**GIVEN ENTRIES**:
──────────

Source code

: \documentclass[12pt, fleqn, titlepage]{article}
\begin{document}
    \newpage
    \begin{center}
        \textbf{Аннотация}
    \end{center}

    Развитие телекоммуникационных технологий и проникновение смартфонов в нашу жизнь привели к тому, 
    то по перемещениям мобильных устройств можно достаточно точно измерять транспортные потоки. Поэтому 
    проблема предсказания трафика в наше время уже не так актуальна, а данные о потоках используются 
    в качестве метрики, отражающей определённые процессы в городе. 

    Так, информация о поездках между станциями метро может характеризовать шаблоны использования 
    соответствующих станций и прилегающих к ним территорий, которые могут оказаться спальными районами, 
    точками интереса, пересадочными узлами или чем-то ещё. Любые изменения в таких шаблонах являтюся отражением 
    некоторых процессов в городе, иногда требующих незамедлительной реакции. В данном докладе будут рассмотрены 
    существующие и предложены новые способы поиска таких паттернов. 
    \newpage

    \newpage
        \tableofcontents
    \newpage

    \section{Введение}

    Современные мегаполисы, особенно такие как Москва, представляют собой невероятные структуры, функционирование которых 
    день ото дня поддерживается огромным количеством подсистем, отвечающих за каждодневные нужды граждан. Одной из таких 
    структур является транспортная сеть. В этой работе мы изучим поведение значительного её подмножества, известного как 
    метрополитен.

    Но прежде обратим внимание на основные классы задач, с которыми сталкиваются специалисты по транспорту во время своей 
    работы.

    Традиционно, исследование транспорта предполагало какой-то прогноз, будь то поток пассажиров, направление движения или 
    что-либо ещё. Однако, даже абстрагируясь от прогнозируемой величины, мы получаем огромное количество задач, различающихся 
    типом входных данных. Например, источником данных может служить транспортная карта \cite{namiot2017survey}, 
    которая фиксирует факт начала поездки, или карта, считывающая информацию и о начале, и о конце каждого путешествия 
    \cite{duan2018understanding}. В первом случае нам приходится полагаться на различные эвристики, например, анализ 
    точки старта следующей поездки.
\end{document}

──────────

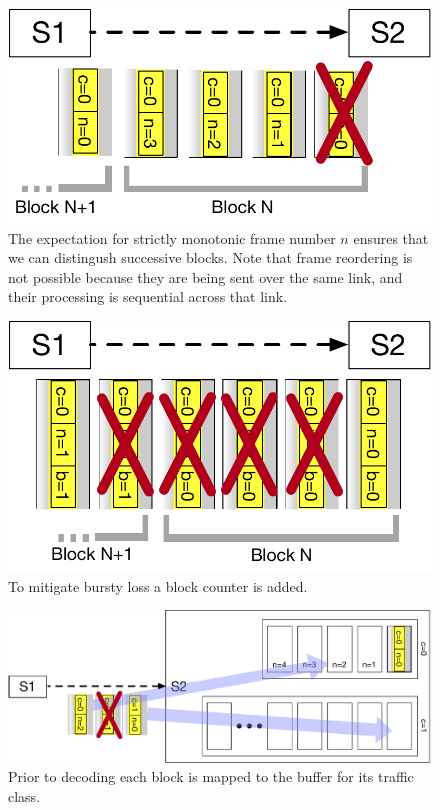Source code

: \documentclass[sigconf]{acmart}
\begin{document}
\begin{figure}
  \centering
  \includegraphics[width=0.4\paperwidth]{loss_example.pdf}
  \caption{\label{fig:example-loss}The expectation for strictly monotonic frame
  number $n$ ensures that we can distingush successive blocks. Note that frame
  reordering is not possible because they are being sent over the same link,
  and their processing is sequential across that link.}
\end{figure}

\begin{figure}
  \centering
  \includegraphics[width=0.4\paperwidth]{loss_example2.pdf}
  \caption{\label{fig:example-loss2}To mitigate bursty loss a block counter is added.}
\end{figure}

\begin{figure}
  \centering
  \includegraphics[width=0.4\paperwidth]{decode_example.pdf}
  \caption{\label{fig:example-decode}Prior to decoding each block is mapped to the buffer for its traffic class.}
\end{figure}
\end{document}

──────────

All lines in the data that contain the word "label" should be copied.

**SOLVED PROBLEM**:
  \caption{\label{fig:example-loss}The expectation for strictly monotonic frame
  \caption{\label{fig:example-loss2}To mitigate bursty loss a block counter is added.}
  \caption{\label{fig:example-decode}Prior to decoding each block is mapped to the buffer for its traffic class.}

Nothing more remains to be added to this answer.